* [What you need to do]:
A word-for-word transcription of the records is required.

Provided data START

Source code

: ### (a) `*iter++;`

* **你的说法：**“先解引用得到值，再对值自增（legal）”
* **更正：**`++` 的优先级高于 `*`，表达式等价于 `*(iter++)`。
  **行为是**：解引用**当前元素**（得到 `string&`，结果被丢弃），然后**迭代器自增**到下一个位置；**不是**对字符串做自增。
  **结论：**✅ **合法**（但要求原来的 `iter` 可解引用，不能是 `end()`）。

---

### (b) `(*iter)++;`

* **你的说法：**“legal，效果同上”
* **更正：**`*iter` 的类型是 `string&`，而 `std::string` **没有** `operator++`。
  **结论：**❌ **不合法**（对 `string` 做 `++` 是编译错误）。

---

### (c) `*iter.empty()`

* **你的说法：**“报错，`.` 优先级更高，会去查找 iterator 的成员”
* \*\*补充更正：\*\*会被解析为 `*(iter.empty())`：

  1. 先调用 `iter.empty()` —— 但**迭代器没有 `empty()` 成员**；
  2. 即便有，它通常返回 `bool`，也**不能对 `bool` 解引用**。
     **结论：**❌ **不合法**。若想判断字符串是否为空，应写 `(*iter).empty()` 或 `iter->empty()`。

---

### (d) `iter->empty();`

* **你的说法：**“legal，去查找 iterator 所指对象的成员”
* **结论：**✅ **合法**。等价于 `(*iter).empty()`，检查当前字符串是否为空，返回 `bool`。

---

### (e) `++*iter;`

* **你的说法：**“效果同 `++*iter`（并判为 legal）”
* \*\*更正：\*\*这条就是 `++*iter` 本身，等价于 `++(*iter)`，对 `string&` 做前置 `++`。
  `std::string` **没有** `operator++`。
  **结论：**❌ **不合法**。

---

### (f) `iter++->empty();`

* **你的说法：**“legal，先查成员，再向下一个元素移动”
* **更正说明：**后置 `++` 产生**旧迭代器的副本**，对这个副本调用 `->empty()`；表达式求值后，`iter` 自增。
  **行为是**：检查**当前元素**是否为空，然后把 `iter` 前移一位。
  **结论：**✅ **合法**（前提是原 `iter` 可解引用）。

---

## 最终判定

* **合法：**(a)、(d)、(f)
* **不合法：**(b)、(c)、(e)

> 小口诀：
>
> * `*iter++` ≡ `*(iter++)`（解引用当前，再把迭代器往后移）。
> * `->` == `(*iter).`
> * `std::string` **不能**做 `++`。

Provided data END

* [Reply to the exercise]:
Source code

: ### (a) `*iter++;`

* **你的说法：**“先解引用得到值，再对值自增（legal）”
* **更正：**`++` 的优先级高于 `*`，表达式等价于 `*(iter++)`。
  **行为是**：解引用**当前元素**（得到 `string&`，结果被丢弃），然后**迭代器自增**到下一个位置；**不是**对字符串做自增。
  **结论：**✅ **合法**（但要求原来的 `iter` 可解引用，不能是 `end()`）。

---

### (b) `(*iter)++;`

* **你的说法：**“legal，效果同上”
* **更正：**`*iter` 的类型是 `string&`，而 `std::string` **没有** `operator++`。
  **结论：**❌ **不合法**（对 `string` 做 `++` 是编译错误）。

---

### (c) `*iter.empty()`

* **你的说法：**“报错，`.` 优先级更高，会去查找 iterator 的成员”
* \*\*补充更正：\*\*会被解析为 `*(iter.empty())`：

  1. 先调用 `iter.empty()` —— 但**迭代器没有 `empty()` 成员**；
  2. 即便有，它通常返回 `bool`，也**不能对 `bool` 解引用**。
     **结论：**❌ **不合法**。若想判断字符串是否为空，应写 `(*iter).empty()` 或 `iter->empty()`。

---

### (d) `iter->empty();`

* **你的说法：**“legal，去查找 iterator 所指对象的成员”
* **结论：**✅ **合法**。等价于 `(*iter).empty()`，检查当前字符串是否为空，返回 `bool`。

---

### (e) `++*iter;`

* **你的说法：**“效果同 `++*iter`（并判为 legal）”
* \*\*更正：\*\*这条就是 `++*iter` 本身，等价于 `++(*iter)`，对 `string&` 做前置 `++`。
  `std::string` **没有** `operator++`。
  **结论：**❌ **不合法**。

---

### (f) `iter++->empty();`

* **你的说法：**“legal，先查成员，再向下一个元素移动”
* **更正说明：**后置 `++` 产生**旧迭代器的副本**，对这个副本调用 `->empty()`；表达式求值后，`iter` 自增。
  **行为是**：检查**当前元素**是否为空，然后把 `iter` 前移一位。
  **结论：**✅ **合法**（前提是原 `iter` 可解引用）。

---

## 最终判定

* **合法：**(a)、(d)、(f)
* **不合法：**(b)、(c)、(e)

> 小口诀：
>
> * `*iter++` ≡ `*(iter++)`（解引用当前，再把迭代器往后移）。
> * `->` == `(*iter).`
> * `std::string` **不能**做 `++`。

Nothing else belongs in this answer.